> What you are asked to do
Using the records below, filter out every line that lacks "extended" and copy the rest.

:: Source material

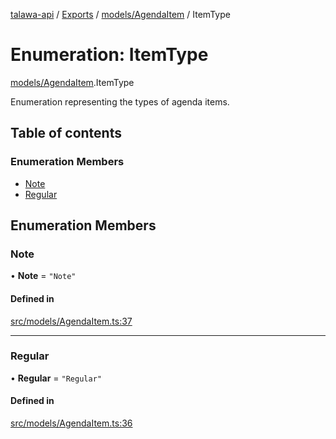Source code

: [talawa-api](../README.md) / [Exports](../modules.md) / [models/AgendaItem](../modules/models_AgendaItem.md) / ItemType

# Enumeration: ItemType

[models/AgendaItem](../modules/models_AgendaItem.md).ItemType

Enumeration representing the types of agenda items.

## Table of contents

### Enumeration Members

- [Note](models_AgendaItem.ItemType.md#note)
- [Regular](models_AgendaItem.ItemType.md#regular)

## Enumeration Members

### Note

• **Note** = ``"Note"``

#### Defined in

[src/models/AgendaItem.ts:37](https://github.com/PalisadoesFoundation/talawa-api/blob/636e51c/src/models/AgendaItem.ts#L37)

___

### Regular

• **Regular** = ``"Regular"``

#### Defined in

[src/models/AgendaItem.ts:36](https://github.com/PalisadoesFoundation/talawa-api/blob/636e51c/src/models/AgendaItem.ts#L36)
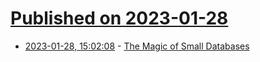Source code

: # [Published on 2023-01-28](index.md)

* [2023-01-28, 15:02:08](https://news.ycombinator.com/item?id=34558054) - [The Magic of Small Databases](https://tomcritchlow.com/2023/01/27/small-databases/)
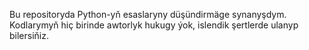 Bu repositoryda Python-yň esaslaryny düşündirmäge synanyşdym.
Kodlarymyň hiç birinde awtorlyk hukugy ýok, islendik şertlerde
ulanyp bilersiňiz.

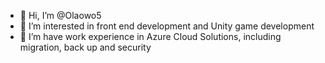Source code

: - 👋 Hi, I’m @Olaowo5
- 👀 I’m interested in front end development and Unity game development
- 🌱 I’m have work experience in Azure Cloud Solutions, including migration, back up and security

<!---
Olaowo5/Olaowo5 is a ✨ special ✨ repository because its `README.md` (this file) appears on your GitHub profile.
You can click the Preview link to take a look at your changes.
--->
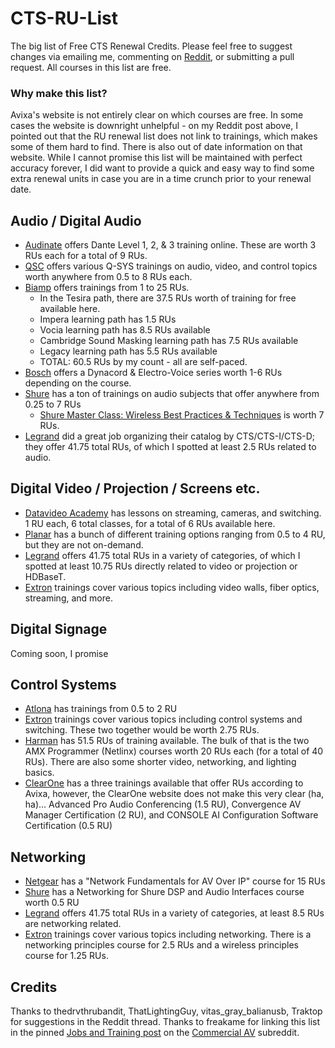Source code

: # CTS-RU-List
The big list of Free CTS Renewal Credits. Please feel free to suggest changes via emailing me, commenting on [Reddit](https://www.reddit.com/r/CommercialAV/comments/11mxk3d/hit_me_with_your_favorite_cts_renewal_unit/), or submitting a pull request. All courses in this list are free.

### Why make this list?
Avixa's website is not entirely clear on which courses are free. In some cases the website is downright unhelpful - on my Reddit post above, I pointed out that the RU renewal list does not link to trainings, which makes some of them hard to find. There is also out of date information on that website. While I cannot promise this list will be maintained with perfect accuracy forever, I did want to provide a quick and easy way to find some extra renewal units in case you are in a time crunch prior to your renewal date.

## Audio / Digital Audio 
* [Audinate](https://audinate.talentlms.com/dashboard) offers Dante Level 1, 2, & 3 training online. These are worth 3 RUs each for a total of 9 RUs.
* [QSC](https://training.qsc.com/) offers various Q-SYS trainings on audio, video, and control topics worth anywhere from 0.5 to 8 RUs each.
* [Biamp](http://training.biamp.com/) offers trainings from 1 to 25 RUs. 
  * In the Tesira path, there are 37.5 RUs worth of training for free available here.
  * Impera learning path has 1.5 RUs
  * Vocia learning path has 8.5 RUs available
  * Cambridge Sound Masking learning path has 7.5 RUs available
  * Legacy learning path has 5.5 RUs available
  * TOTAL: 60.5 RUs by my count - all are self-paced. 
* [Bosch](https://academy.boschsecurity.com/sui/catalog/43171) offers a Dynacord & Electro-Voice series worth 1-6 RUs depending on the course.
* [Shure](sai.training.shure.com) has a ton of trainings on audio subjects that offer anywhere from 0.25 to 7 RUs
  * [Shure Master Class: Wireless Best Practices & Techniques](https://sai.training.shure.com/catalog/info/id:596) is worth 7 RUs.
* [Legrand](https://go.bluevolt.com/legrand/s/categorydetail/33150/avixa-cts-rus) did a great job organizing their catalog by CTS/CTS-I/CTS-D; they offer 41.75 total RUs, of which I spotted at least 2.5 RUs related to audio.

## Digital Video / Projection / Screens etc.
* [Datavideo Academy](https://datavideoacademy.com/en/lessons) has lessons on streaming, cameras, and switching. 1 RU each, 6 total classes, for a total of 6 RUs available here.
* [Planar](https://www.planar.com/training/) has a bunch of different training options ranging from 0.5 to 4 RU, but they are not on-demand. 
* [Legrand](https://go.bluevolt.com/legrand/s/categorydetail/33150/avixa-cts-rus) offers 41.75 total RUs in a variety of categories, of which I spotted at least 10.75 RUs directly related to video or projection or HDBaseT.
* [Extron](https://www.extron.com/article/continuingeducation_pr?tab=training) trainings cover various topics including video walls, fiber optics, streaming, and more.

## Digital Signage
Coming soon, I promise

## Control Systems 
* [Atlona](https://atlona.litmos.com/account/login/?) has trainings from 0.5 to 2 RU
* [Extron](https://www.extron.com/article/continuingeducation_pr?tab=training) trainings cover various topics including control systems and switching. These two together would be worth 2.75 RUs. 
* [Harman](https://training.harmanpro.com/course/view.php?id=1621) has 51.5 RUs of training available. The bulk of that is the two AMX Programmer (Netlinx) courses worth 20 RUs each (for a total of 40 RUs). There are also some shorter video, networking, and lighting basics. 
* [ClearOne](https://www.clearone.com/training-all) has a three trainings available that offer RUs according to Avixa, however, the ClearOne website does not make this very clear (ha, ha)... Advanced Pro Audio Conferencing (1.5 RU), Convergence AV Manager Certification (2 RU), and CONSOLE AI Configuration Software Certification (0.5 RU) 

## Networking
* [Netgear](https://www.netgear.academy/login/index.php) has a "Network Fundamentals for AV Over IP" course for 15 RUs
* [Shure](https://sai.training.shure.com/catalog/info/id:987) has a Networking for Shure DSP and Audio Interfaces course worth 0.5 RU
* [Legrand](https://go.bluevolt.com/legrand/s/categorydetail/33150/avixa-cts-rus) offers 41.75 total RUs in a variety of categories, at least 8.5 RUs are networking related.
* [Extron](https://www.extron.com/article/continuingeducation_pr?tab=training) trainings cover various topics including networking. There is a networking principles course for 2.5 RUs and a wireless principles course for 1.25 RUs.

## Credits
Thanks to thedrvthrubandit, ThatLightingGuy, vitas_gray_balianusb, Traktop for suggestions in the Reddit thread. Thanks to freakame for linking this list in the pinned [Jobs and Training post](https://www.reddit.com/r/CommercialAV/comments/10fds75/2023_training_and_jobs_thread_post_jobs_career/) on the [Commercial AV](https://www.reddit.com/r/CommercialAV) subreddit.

::::
:: Source material

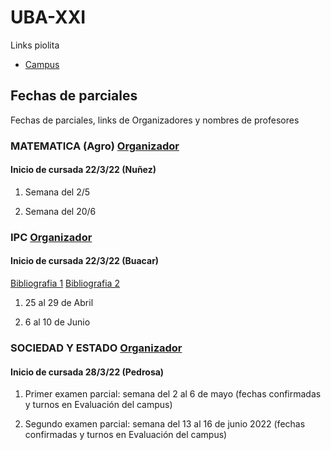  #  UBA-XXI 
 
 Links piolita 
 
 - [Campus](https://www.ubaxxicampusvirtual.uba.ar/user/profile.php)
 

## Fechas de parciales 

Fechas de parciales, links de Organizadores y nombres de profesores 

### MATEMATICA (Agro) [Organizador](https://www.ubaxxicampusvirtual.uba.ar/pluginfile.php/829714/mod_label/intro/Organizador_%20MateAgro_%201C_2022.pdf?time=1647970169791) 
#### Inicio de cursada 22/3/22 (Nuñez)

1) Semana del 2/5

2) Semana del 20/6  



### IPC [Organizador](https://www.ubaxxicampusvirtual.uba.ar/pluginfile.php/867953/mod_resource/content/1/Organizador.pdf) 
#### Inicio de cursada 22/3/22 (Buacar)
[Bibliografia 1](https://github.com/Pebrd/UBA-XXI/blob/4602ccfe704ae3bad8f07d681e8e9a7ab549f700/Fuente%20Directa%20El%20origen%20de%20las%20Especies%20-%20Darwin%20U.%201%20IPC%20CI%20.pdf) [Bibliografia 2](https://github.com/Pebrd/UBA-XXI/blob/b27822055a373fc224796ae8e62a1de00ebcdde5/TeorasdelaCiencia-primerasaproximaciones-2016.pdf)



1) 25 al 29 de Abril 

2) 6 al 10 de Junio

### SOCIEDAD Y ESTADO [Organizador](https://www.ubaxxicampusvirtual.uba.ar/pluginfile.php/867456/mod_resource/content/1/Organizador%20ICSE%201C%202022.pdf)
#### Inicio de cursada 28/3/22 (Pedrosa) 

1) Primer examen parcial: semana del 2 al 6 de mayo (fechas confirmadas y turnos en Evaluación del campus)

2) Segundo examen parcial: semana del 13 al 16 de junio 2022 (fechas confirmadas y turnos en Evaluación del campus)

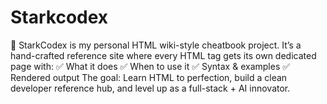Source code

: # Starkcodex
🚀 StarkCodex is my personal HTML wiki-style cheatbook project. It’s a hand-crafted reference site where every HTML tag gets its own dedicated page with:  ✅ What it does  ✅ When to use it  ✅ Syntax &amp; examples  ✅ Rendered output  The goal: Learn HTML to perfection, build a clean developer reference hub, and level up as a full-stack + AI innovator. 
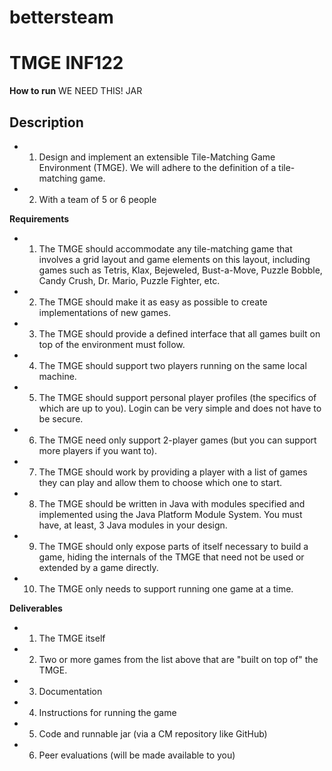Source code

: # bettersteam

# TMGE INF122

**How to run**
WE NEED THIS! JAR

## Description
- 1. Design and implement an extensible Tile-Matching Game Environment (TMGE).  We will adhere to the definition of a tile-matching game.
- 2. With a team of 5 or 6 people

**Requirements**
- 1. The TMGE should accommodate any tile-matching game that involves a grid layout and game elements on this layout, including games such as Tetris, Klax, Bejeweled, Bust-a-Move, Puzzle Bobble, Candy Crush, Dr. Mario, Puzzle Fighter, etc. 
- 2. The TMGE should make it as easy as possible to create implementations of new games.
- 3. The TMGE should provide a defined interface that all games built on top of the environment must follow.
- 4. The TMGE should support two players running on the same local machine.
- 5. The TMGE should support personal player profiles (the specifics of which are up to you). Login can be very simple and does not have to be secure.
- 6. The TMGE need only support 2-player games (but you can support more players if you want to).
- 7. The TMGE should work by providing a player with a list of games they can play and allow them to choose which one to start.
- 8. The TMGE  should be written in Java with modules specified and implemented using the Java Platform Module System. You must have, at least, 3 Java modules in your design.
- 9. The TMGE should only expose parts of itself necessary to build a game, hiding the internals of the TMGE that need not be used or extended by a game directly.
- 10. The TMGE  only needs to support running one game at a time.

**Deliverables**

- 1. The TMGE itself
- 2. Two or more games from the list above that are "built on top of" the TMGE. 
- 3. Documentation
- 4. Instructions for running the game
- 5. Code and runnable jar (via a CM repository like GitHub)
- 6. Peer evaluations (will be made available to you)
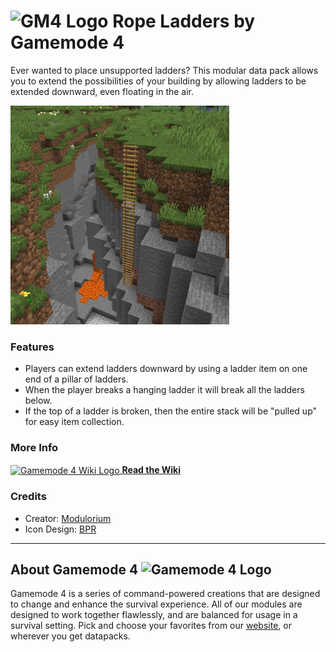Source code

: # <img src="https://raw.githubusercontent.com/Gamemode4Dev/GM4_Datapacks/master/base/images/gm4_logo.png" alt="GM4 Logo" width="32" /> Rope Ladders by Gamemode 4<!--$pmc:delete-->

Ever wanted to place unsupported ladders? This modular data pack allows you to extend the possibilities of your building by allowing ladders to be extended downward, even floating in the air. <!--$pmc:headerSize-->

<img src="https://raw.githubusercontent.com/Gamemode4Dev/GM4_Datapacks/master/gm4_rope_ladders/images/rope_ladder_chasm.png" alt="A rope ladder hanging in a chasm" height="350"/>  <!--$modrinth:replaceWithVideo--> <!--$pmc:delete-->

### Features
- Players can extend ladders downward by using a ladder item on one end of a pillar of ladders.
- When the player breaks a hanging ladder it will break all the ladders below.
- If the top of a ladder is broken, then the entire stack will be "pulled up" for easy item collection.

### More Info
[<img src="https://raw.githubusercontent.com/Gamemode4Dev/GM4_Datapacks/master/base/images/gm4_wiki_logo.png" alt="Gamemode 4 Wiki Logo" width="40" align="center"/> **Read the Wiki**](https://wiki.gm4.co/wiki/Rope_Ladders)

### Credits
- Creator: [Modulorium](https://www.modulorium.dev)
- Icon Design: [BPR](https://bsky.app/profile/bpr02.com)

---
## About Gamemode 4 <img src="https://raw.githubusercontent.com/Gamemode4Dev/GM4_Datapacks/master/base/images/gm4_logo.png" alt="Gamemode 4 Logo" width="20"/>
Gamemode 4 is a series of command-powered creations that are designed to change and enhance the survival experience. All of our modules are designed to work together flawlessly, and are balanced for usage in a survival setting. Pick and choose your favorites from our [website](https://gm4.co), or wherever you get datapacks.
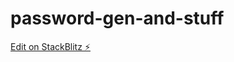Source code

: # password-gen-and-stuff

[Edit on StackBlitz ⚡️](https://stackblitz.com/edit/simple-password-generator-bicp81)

::::

> Result for this exercise
- 9. The TMGE should only expose parts of itself necessary to build a game, hiding the internals of the TMGE that need not be used or extended by a game directly.
Ever wanted to place unsupported ladders? This modular data pack allows you to extend the possibilities of your building by allowing ladders to be extended downward, even floating in the air. <!--$pmc:headerSize-->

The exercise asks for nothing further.